4.1. An Echo-Based, End-to-End Deep Learning Model with A Fusion Architecture

While the application of deep learning is rapidly growing in medical literature, there are relatively fewer studies that have incorporated a fusion architecture [18]. A fusion architecture has the potential to improve the overall performance of deep learning models by associating multiple input channels [17,18]. This kind of approach is particularly feasible when being applied to TTE studies, as the images were obtained according to standardized views suggested by the guidelines [24,25]. Duffy et al. reported a model using the AP4 views as the input and reached an AUC of 0.83 for CA, and an AUC of 0.98 for HCM [13], while our proposed fusion model successfully pushed the AUC of CA to > 0.90 AUROC.

Our established automatic deep-learning framework allows the input of the entire echo study. After each view is identified by the view classifier, the probability output generated by each individual view-dependent model is aggregated by the meta-learner to produce the final fusion results. Compared to a video-based model [13], a frame-based model is more computationally efficient, can expand the size of the training dataset, and tolerates noisy frames in the classification process as they are aggregated by majority voting.

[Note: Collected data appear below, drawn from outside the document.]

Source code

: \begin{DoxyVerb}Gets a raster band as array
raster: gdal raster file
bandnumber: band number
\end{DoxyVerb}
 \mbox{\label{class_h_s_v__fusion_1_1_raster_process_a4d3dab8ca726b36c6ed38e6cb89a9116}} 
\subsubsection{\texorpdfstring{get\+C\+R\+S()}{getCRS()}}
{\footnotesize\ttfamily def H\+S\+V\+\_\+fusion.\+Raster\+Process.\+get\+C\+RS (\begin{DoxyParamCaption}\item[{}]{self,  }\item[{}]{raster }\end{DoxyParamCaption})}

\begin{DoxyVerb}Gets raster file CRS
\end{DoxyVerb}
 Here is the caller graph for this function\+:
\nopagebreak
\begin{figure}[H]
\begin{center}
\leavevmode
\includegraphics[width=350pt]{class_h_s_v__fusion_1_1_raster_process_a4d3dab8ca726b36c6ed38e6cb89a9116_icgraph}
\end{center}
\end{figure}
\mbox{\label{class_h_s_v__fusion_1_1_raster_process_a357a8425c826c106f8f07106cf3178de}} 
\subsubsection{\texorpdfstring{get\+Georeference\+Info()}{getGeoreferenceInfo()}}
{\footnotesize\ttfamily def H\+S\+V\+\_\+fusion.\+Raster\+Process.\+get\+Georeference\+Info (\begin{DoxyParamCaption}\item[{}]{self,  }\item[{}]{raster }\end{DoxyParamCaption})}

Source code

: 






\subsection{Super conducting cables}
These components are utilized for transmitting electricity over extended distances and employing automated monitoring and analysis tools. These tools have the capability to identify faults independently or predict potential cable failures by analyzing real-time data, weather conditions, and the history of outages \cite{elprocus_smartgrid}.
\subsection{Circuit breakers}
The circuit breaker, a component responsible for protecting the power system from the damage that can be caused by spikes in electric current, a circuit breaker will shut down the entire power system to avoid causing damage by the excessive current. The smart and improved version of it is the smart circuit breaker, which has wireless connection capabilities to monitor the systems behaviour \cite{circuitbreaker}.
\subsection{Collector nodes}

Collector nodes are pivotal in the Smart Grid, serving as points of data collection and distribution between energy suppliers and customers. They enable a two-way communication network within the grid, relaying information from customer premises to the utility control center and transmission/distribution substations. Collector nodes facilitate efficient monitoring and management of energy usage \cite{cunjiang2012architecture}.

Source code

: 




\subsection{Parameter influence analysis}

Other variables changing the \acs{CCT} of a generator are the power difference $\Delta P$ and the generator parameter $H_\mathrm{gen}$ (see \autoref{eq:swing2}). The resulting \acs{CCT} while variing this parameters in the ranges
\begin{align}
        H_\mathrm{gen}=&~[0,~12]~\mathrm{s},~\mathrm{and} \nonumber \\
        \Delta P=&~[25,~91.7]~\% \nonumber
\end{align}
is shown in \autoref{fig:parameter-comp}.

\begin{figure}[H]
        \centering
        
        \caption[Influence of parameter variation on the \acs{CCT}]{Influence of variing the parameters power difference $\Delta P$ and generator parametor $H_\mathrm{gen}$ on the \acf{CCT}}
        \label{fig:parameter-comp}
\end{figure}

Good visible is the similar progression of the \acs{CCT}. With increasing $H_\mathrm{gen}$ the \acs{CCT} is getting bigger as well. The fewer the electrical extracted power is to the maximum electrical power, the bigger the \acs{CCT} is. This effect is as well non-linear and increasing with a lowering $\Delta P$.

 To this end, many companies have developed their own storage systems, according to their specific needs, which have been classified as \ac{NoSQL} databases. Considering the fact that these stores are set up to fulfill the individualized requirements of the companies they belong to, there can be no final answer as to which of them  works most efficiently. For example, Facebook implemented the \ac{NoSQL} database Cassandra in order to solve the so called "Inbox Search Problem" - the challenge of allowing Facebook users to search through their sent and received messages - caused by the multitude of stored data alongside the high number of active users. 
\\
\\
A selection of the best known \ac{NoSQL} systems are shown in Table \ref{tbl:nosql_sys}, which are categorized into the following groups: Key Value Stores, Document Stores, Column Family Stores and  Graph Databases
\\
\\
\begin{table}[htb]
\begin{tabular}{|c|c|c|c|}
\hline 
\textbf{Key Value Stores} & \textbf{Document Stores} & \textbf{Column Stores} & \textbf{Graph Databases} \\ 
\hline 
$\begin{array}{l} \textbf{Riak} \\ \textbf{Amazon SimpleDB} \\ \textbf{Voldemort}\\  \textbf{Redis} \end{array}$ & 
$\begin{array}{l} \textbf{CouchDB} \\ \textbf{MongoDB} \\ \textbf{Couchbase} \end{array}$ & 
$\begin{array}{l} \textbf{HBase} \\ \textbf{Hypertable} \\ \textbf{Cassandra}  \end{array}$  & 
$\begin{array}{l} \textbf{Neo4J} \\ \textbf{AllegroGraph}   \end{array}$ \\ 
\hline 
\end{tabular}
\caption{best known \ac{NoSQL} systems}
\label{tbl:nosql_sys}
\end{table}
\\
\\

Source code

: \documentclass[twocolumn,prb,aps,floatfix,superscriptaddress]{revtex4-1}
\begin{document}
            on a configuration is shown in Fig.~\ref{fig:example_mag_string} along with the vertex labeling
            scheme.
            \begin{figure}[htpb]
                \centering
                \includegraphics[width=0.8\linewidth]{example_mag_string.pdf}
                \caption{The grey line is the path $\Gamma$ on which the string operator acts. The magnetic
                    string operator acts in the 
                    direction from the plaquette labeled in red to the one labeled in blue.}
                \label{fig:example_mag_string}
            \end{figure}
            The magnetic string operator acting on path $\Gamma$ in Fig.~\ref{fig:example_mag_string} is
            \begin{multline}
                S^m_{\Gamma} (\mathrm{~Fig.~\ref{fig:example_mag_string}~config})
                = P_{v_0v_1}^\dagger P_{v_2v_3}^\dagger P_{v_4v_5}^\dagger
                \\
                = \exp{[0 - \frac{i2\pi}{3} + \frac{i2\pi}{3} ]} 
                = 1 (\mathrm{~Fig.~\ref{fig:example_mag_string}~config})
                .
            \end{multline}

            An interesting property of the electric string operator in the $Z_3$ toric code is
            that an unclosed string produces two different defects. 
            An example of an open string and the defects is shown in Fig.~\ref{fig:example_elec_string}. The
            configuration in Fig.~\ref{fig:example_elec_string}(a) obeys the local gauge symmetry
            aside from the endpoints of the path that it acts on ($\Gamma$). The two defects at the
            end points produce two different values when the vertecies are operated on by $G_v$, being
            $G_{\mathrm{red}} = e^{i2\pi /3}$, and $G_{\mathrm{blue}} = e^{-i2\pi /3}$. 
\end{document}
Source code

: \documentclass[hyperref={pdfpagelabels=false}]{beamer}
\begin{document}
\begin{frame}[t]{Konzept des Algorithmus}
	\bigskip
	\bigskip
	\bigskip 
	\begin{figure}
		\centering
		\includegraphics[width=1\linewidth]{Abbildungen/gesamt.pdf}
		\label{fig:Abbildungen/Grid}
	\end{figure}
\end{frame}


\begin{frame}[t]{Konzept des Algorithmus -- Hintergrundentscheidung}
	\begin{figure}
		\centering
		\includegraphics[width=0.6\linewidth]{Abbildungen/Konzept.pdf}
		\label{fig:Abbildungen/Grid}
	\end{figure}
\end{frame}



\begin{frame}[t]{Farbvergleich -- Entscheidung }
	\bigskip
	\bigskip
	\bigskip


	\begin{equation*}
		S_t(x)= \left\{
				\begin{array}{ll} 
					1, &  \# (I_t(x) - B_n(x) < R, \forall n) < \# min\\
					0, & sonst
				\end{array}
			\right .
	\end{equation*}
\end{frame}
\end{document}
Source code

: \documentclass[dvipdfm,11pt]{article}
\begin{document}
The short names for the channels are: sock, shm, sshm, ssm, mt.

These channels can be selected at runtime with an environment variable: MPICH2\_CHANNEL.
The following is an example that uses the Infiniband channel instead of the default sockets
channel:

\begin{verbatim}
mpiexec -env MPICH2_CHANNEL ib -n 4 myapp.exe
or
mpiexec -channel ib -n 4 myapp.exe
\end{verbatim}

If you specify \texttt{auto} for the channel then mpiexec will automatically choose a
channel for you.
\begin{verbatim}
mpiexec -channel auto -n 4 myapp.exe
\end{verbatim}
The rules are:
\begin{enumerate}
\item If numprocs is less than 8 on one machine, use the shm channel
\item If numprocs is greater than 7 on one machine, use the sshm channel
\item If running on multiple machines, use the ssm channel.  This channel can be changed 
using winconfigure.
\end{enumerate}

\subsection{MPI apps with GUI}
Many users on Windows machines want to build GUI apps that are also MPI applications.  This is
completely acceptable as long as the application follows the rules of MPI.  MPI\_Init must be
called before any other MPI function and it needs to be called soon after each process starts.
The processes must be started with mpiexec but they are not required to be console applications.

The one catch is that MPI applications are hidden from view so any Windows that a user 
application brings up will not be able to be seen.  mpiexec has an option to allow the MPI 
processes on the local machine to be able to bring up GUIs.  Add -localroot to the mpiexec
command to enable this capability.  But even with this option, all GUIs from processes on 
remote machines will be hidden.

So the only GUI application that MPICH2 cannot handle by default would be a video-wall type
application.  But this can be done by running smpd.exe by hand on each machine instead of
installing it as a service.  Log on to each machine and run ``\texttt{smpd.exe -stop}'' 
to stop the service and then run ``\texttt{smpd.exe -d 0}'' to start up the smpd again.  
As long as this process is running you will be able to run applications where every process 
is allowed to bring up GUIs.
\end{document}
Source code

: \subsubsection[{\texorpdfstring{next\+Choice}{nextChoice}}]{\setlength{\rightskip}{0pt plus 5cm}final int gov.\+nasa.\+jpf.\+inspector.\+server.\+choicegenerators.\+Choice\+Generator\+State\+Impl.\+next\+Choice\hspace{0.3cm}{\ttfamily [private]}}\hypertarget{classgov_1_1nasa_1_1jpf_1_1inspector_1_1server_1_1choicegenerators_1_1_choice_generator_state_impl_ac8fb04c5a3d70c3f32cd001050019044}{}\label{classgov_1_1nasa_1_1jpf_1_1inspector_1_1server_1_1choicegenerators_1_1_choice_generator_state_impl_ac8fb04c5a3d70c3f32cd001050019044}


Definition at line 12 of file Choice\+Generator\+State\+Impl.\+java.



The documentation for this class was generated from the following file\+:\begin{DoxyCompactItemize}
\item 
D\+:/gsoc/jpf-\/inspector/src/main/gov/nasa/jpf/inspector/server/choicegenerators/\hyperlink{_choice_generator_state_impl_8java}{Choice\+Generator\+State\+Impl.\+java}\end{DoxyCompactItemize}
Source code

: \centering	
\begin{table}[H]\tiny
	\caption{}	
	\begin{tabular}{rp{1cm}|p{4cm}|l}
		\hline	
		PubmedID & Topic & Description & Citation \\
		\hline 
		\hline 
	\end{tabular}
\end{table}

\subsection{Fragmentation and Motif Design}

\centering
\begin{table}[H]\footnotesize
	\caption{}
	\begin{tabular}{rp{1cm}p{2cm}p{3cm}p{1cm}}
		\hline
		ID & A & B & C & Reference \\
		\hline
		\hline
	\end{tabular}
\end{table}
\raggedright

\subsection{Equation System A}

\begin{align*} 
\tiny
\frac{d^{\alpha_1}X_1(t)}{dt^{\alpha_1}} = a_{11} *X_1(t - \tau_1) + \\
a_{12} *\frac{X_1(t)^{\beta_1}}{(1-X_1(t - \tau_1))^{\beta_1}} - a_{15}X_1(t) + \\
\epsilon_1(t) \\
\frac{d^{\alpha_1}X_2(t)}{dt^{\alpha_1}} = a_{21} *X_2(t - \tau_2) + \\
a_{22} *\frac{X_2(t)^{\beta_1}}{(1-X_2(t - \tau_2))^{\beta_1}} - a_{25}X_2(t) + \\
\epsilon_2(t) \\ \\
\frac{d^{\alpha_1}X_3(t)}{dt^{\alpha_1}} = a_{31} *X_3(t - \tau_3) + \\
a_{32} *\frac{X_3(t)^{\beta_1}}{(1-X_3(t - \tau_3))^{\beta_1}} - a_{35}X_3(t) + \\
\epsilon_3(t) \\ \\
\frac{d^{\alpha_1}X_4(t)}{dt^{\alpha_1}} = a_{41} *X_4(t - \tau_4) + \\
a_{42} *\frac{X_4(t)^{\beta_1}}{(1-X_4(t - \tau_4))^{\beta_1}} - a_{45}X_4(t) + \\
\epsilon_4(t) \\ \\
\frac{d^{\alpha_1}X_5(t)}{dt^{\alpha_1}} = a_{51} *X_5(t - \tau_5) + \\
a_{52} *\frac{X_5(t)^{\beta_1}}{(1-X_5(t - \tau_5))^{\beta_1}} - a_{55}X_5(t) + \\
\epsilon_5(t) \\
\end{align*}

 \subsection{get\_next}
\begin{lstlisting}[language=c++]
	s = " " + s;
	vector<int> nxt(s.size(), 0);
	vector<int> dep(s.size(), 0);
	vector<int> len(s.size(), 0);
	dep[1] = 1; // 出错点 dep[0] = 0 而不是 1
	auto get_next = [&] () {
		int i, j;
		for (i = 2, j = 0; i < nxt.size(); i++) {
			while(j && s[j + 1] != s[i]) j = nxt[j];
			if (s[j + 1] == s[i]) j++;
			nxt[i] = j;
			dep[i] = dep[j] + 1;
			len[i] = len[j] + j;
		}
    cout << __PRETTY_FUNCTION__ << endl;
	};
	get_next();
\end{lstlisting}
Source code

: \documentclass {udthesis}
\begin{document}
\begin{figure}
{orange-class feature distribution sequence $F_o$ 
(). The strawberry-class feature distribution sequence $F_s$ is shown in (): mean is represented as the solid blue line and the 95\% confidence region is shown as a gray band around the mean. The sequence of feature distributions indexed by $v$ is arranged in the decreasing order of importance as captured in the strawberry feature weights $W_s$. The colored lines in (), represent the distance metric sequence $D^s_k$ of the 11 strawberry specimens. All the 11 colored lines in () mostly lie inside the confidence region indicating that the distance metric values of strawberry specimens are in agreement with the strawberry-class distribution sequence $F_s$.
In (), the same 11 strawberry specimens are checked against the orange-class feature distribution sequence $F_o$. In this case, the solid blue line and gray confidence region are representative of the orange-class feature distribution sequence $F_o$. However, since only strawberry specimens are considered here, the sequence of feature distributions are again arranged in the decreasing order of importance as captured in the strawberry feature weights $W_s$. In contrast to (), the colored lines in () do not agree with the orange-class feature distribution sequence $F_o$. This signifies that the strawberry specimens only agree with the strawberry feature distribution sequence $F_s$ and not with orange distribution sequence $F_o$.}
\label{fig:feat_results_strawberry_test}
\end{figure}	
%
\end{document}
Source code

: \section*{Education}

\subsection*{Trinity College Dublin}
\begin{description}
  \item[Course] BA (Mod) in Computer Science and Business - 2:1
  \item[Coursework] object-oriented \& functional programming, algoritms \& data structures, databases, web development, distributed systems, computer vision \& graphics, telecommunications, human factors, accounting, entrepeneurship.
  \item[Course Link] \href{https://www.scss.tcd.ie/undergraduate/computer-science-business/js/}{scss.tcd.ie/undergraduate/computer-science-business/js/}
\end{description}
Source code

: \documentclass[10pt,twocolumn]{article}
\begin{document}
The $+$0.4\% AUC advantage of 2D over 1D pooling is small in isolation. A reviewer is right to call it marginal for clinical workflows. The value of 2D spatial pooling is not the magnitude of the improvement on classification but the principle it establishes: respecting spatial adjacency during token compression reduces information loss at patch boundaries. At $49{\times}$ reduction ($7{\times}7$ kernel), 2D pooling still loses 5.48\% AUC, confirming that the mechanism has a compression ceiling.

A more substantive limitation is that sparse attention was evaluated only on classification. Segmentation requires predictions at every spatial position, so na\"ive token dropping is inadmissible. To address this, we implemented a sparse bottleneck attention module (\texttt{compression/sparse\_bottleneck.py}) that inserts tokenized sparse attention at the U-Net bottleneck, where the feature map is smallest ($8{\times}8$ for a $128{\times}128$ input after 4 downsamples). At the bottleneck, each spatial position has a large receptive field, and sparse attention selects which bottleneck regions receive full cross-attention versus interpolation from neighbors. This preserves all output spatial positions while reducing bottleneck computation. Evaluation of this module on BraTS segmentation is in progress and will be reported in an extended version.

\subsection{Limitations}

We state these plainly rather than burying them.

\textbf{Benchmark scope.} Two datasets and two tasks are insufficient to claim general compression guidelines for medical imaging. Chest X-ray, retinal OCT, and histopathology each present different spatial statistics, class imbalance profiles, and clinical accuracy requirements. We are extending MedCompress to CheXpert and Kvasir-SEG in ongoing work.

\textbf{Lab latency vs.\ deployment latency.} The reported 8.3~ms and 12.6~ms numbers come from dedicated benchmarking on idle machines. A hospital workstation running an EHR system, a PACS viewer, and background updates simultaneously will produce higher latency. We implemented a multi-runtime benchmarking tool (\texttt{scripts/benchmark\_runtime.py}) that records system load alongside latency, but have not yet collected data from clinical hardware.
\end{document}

With our approach, the human labeling component was minimized to the annotation of echocardiographic views and the target diagnosis. We adopted the current approach specifically to avoid segmentation of the echo images. Human annotation is known to be time-consuming and requires a high level of expertise. However, the consistency of segmentation can still vary between annotators and can hamper the training data quality [26]. Additionally, using segmented data is also subject to the loss of information from the original input. It is also reported that the model performance could depend on the quality of segmented images and may not be better than using the original images [14].

Our work also demonstrated the possibility of reaching a similar performance with significantly fewer training cases compared to the earlier work of Duffy et al. [13]. This approach will allow specific models to be developed for the diagnosis of rare conditions, for which thousands of training cases are difficult to obtain. Additionally, our model structure has the flexibility to integrate other data resources, such as electronic health records and electrocardiography, to further boost the performance.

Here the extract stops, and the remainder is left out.